Pesatnya perkembangan zaman tentunya diikuti oleh perkembangan teknologi informasi dan komunikasi. Pada dasarnya teknologi informasi dan komunikasi hadir sebagai sarana untuk memudahkan hidup manusia melalui dampak positif yang ditimbulkannya. Dampak positif dari perkembangan teknologi informasi dan komunikasi banyak kita lihat di kehidupan sehari hari, seperti memudahkan manusia dalam berkomunikasi, transaksi, dan terhubung ke seluruh penjuru dunia melalui internet. Survei yang dilakukan Asosiasi Penyelenggara Jasa Internet Indonesia (APJII) pada tahun 2016 menunjukkan bahwa pengguna internet di tahun 2016 mencapai 132.7 juta atau setara 51.7% dari jumlah populasi sekitar 256.2 jiwa. Hal ini menunjukkan bahwa hampir setengah dari populasi masyarakat merasakan dampak dari perkembangan teknologi informasi dan komunikasi saat ini.

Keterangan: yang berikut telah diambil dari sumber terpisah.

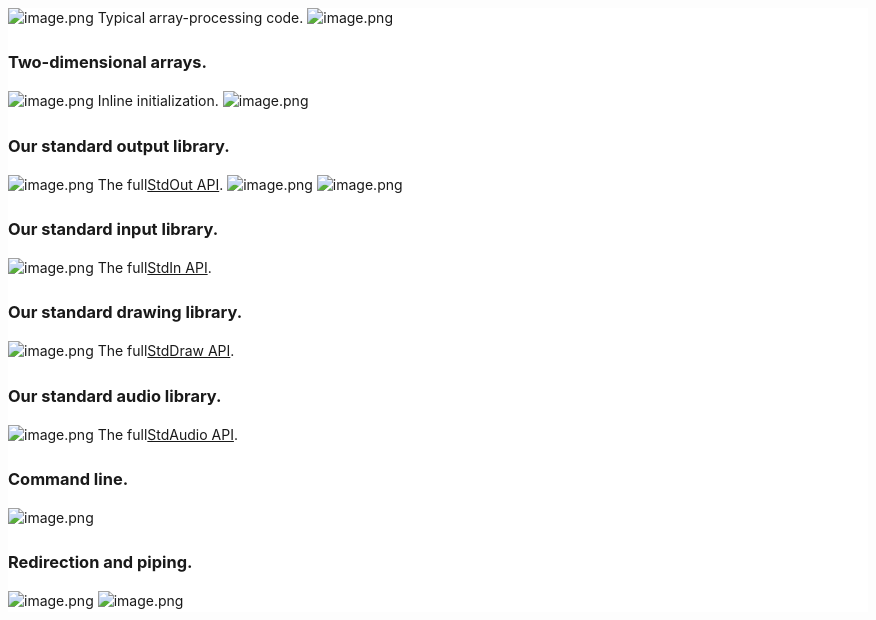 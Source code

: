 ![image.png](https://cdn.nlark.com/yuque/0/2022/png/1587784/1665545873878-07508e9e-f656-480d-9d70-0e06c150e0a1.png#clientId=u2c40c6d7-4b3f-4&crop=0&crop=0&crop=1&crop=1&from=paste&id=u521a3471&margin=%5Bobject%20Object%5D&name=image.png&originHeight=254&originWidth=1072&originalType=url&ratio=1&rotation=0&showTitle=false&size=76353&status=done&style=none&taskId=u8c4cd640-ad59-4f54-95ab-1b850ddb408&title=)
Typical array-processing code.
![image.png](https://cdn.nlark.com/yuque/0/2022/png/1587784/1665545874853-73224ec4-b2d5-4ff5-ade3-b5f358e73ac6.png#clientId=u2c40c6d7-4b3f-4&crop=0&crop=0&crop=1&crop=1&from=paste&id=u9aa689a5&margin=%5Bobject%20Object%5D&name=image.png&originHeight=898&originWidth=948&originalType=url&ratio=1&rotation=0&showTitle=false&size=320023&status=done&style=none&taskId=uefb8ac6e-a880-471b-8b13-3c4e00d95a8&title=)
### Two-dimensional arrays.
![image.png](https://cdn.nlark.com/yuque/0/2022/png/1587784/1665545874151-0d8af4f3-d259-4897-bbed-555ecff3839b.png#clientId=u2c40c6d7-4b3f-4&crop=0&crop=0&crop=1&crop=1&from=paste&id=u592a8ea0&margin=%5Bobject%20Object%5D&name=image.png&originHeight=482&originWidth=316&originalType=url&ratio=1&rotation=0&showTitle=false&size=64071&status=done&style=none&taskId=u4e47482f-4cf3-4fed-952d-560a68d2143&title=)
Inline initialization.
![image.png](https://cdn.nlark.com/yuque/0/2022/png/1587784/1665545874326-a4fda492-a0e2-452a-a711-62aec12cd788.png#clientId=u2c40c6d7-4b3f-4&crop=0&crop=0&crop=1&crop=1&from=paste&id=u05900075&margin=%5Bobject%20Object%5D&name=image.png&originHeight=504&originWidth=482&originalType=url&ratio=1&rotation=0&showTitle=false&size=123758&status=done&style=none&taskId=u282a5073-bad7-4963-a1ac-44ac82c21d4&title=)
### Our standard output library.
![image.png](https://cdn.nlark.com/yuque/0/2022/png/1587784/1665545874842-46cf59c2-97f1-40b1-bf53-efa592caf473.png#clientId=u2c40c6d7-4b3f-4&crop=0&crop=0&crop=1&crop=1&from=paste&id=u137682c1&margin=%5Bobject%20Object%5D&name=image.png&originHeight=298&originWidth=1122&originalType=url&ratio=1&rotation=0&showTitle=false&size=168796&status=done&style=none&taskId=u72b2ce2c-c697-43a2-a6d1-e432ab855e2&title=)
The full[StdOut API](https://introcs.cs.princeton.edu/java/stdlib/javadoc/StdOut.html).
![image.png](https://cdn.nlark.com/yuque/0/2022/png/1587784/1665545874356-401eee32-b8e4-4f92-ac14-2575704a95b3.png#clientId=u2c40c6d7-4b3f-4&crop=0&crop=0&crop=1&crop=1&from=paste&id=u496b09c2&margin=%5Bobject%20Object%5D&name=image.png&originHeight=264&originWidth=600&originalType=url&ratio=1&rotation=0&showTitle=false&size=38125&status=done&style=none&taskId=u8b5078db-f909-47ac-ae44-7272e462a59&title=)
![image.png](https://cdn.nlark.com/yuque/0/2022/png/1587784/1665545874806-80e14d53-e0bf-4a4f-a6dd-de23ff6cbe89.png#clientId=u2c40c6d7-4b3f-4&crop=0&crop=0&crop=1&crop=1&from=paste&id=u3cb8ece2&margin=%5Bobject%20Object%5D&name=image.png&originHeight=534&originWidth=1098&originalType=url&ratio=1&rotation=0&showTitle=false&size=88701&status=done&style=none&taskId=ud72e0d49-eb0f-462a-93a5-fac86d6789d&title=)
### Our standard input library.
![image.png](https://cdn.nlark.com/yuque/0/2022/png/1587784/1665545875757-d4524bf8-20a1-421a-abce-c880ddac7833.png#clientId=u2c40c6d7-4b3f-4&crop=0&crop=0&crop=1&crop=1&from=paste&id=u3264b593&margin=%5Bobject%20Object%5D&name=image.png&originHeight=1024&originWidth=1252&originalType=url&ratio=1&rotation=0&showTitle=false&size=724389&status=done&style=none&taskId=u4965bad3-2fde-4305-847d-53e1ee569ee&title=)
The full[StdIn API](https://introcs.cs.princeton.edu/java/stdlib/javadoc/StdIn.html).
### Our standard drawing library.
![image.png](https://cdn.nlark.com/yuque/0/2022/png/1587784/1665545875341-a5aa089c-26a3-4603-97fb-58ad54ee7694.png#clientId=u2c40c6d7-4b3f-4&crop=0&crop=0&crop=1&crop=1&from=paste&id=ub372f013&margin=%5Bobject%20Object%5D&name=image.png&originHeight=1376&originWidth=1156&originalType=url&ratio=1&rotation=0&showTitle=false&size=329519&status=done&style=none&taskId=u4412a659-5b44-4e21-8584-87568abdf17&title=)
The full[StdDraw API](https://introcs.cs.princeton.edu/java/stdlib/javadoc/StdDraw.html).
### Our standard audio library.
![image.png](https://cdn.nlark.com/yuque/0/2022/png/1587784/1665545875467-eba85e5e-0ce8-412b-98fe-4ff26fe3c600.png#clientId=u2c40c6d7-4b3f-4&crop=0&crop=0&crop=1&crop=1&from=paste&id=u4c7ef2c2&margin=%5Bobject%20Object%5D&name=image.png&originHeight=320&originWidth=1144&originalType=url&ratio=1&rotation=0&showTitle=false&size=180575&status=done&style=none&taskId=u894f49a5-a3b7-42f5-ae9e-fcb0f221dd9&title=)
The full[StdAudio API](https://introcs.cs.princeton.edu/java/stdlib/javadoc/StdAudio.html).
### Command line.
![image.png](https://cdn.nlark.com/yuque/0/2022/png/1587784/1665545875438-4581d308-76d4-43d4-baa8-e096286526c6.png#clientId=u2c40c6d7-4b3f-4&crop=0&crop=0&crop=1&crop=1&from=paste&id=u63dc34a3&margin=%5Bobject%20Object%5D&name=image.png&originHeight=470&originWidth=1230&originalType=url&ratio=1&rotation=0&showTitle=false&size=130750&status=done&style=none&taskId=u15172422-0ee4-4080-87ec-3cce29f10e9&title=)
### Redirection and piping.
![image.png](https://cdn.nlark.com/yuque/0/2022/png/1587784/1665545875402-e2c086a5-c527-4a3b-a0f1-47eb21a26c1b.png#clientId=u2c40c6d7-4b3f-4&crop=0&crop=0&crop=1&crop=1&from=paste&id=u2665b5a9&margin=%5Bobject%20Object%5D&name=image.png&originHeight=236&originWidth=520&originalType=url&ratio=1&rotation=0&showTitle=false&size=49156&status=done&style=none&taskId=uf1212777-8ccb-44ca-867c-425f3d04a6c&title=)
![image.png](https://cdn.nlark.com/yuque/0/2022/png/1587784/1665545875707-c0520634-fbb5-4344-bd4d-135f552ce8bf.png#clientId=u2c40c6d7-4b3f-4&crop=0&crop=0&crop=1&crop=1&from=paste&id=u5fe66bf7&margin=%5Bobject%20Object%5D&name=image.png&originHeight=202&originWidth=520&originalType=url&ratio=1&rotation=0&showTitle=false&size=43659&status=done&style=none&taskId=u5b4f39d0-1ca0-4400-b183-1080641a138&title=)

Bagai pisau bermata dua, pesatnya perkembangan teknologi informasi dan komunikasi juga memiliki sisi negatif dimana penggunaan internet yang tanpa batas menyebabkan pengguna bisa bebas berbicara dan berpendapat tentang apapun, terhadap siapapun, dan dengan cara bagaimanapun, sehingga tidak jarang cara maupun konteks yang disampaikan berseberangan dengan etika yang berlaku di dalam kehidupan berbangsa dan bernegara. Hal ini lah yang mendasari pemerintah Indonesia membentuk Undang-Undang No.11 tahun 2008 tentang Informasi dan Transaksi Elektronik yang pada akhirnya dikenal dengan sebutan UU ITE.
UU ITE tak hanya memuat tata cara beretika yang baik dalam bersosial media, namun UU ITE juga memuat ancaman pidana bagi siapa saja yang sengaja melakukan kejahatan lewat sosial media. Namun demikian dalam penerapannya, UU ITE seringkali membuat resah masyarakat Indonesia. Seperti contoh pada Pasal 27 ayat (3) UU ITE yang berbunyi “Setiap Orang dengan sengaja dan tanpa hak mendistribusikan dan/atau mentransmisikan dan/atau membuat dapat diaksesnya Informasi Elektronik dan/atau Dokumen Elektronik yang memiliki muatan penghinaan dan/atau pencemaran nama baik.” . Pasal ini dianggap meresahkan bagi sebagian besar masyarakat Indonesia karena beberapa alasan, antara lain :
- Sering salah tafsir oleh penegak hukum
- Tidak bisa membedakan mana yang pelaku dan mana yang korban. Contohnya adalah kasus Prita vs RS OMNI
- Pasal karet yang seringkali membuat takut masyarakat terkait adanya UU ITE ini, karena pada dasarnya pasal karet adalah pasal yang tidak memiliki tolok ukur yang jelas sehingga yang seharusnya tidak terjerat pasal ini malah bisa jadi terjerat, begitupun sebaliknya
- Kepentingan politik
Kontroversi UU ITE juga pernah terjadi terkait Pasal 27 Ayat (3) UU ITE dimana pada tahun 2008 pernah dilakukan judicial review terhadap UUD 1945. Judicial review tersebut menghasilkan Putusan Mahkamah Konstitusi dalam Putusan Perkara No.50/PUU-VI/2008 yang salah satu poinnya berbunyi “bahwa nama baik dan kehormatan seseorang patut dilindungi oleh hukum yang berlaku”. Alasan utama dibalik munculnya putusan hakim tersebut adalah bahwa pasal tersebut sejalan dengan Pasal 28G ayat (1) dan (2) UUD 1945 tentang perlindungan terhadap harkat dan martabat manusia. Alasan selanjutnya adalah untuk menjaga keseimbangan dan mencegah terjadinya hukum rimba di dunia maya, dimana arti dari hukum rimba adalah “hukum yang menyatakan siapa yang menang atau yang kuat dialah yang berkuasa”. Hal ini disebabkan oleh banyaknya pelanggaran yang tidak dapat diselesaikan karena belum ada kekuatan hukum yang memadai.